Source texts of formatted documents:
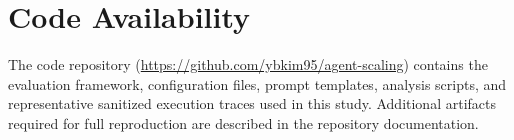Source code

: \documentclass[11pt, a4paper, logo, copyright]{googledeepmind}
\begin{document}
\section*{Code Availability}

The code repository (\url{https://github.com/ybkim95/agent-scaling}) contains the evaluation framework, configuration files, prompt templates, analysis scripts, and representative sanitized execution traces used in this study. Additional artifacts required for full reproduction are described in the repository documentation.
\newpage


\end{document}
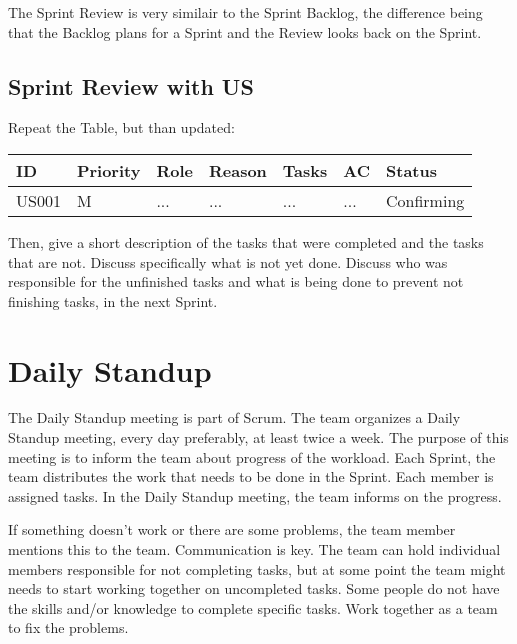 \documentclass[10pt]{report}
\begin{document}
The Sprint Review is very similair to the Sprint Backlog, the difference being that the Backlog plans for a Sprint and the Review looks back on the Sprint.

\subsection{Sprint Review with US}

Repeat the Table, but than updated: 

\medskip
\begin{tabularx}{0.8\textwidth} { 
  | >{\raggedright\arraybackslash}X 
  | >{\centering\arraybackslash}X 
  | >{\raggedright\arraybackslash}X 
  | >{\raggedright\arraybackslash}X 
  | >{\raggedright\arraybackslash}X 
  | >{\raggedright\arraybackslash}X 
  | >{\raggedleft\arraybackslash}X | }
 \hline
 ID & Priority & Role & Reason & Tasks & AC & Status \\
 \hline
 US001 & M & ... & ... & ... & ... & Confirming \\
 \hline
\end{tabularx}
\medskip

Then, give a short description of the tasks that were completed and the tasks that are not. Discuss specifically what is not yet done. Discuss who was responsible for the unfinished tasks and what is being done to prevent not finishing tasks, in the next Sprint.

\newpage

\section{Daily Standup}

The Daily Standup meeting is part of Scrum. The team organizes a Daily Standup meeting, every day preferably, at least twice a week. The purpose of this meeting is to inform the team about progress of the workload. Each Sprint, the team distributes the work that needs to be done in the Sprint. Each member is assigned tasks. In the Daily Standup meeting, the team informs on the progress.

If something doesn't work or there are some problems, the team member mentions this to the team. Communication is key. The team can hold individual members responsible for not completing tasks, but at some point the team might needs to start working together on uncompleted tasks. Some people do not have the skills and/or knowledge to complete specific tasks. Work together as a team to fix the problems.
\end{document}
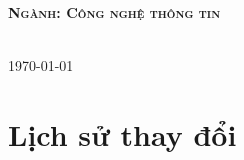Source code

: \documentclass[12pt]{article}
\begin{document}
\begin{titlepage}
		\textsc{\Large \bfseries Ngành: Công nghệ thông tin}
		
		\hfill\\[4cm]
		
		{\large \today}\\[3cm] %
		
		
		
		\vfill %
		
	\end{titlepage}
	
	
	\tableofcontents
	\newpage
	\section*{Lịch sử thay đổi}
\end{document}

EXERCISE >> Pictures are to be left out when the entries above are repeated exactly.

WRITTEN SOLUTION >>
Source code

: \documentclass[11pt, a4paper, logo, copyright]{googledeepmind}
\begin{document}
\section*{Code Availability}

The code repository (\url{https://github.com/ybkim95/agent-scaling}) contains the evaluation framework, configuration files, prompt templates, analysis scripts, and representative sanitized execution traces used in this study. Additional artifacts required for full reproduction are described in the repository documentation.
\newpage


\end{document}
 \documentclass[10pt]{report}
\begin{document}
The Sprint Review is very similair to the Sprint Backlog, the difference being that the Backlog plans for a Sprint and the Review looks back on the Sprint.

\subsection{Sprint Review with US}

Repeat the Table, but than updated: 

\medskip
\begin{tabularx}{0.8\textwidth} { 
  | >{\raggedright\arraybackslash}X 
  | >{\centering\arraybackslash}X 
  | >{\raggedright\arraybackslash}X 
  | >{\raggedright\arraybackslash}X 
  | >{\raggedright\arraybackslash}X 
  | >{\raggedright\arraybackslash}X 
  | >{\raggedleft\arraybackslash}X | }
 \hline
 ID & Priority & Role & Reason & Tasks & AC & Status \\
 \hline
 US001 & M & ... & ... & ... & ... & Confirming \\
 \hline
\end{tabularx}
\medskip

Then, give a short description of the tasks that were completed and the tasks that are not. Discuss specifically what is not yet done. Discuss who was responsible for the unfinished tasks and what is being done to prevent not finishing tasks, in the next Sprint.

\newpage

\section{Daily Standup}

The Daily Standup meeting is part of Scrum. The team organizes a Daily Standup meeting, every day preferably, at least twice a week. The purpose of this meeting is to inform the team about progress of the workload. Each Sprint, the team distributes the work that needs to be done in the Sprint. Each member is assigned tasks. In the Daily Standup meeting, the team informs on the progress.

If something doesn't work or there are some problems, the team member mentions this to the team. Communication is key. The team can hold individual members responsible for not completing tasks, but at some point the team might needs to start working together on uncompleted tasks. Some people do not have the skills and/or knowledge to complete specific tasks. Work together as a team to fix the problems.
\end{document}
Source code

: \documentclass[12pt]{article}
\begin{document}
\begin{titlepage}
		\textsc{\Large \bfseries Ngành: Công nghệ thông tin}
		
		\hfill\\[4cm]
		
		{\large \today}\\[3cm] %
		
		
		
		\vfill %
		
	\end{titlepage}
	
	
	\tableofcontents
	\newpage
	\section*{Lịch sử thay đổi}
\end{document}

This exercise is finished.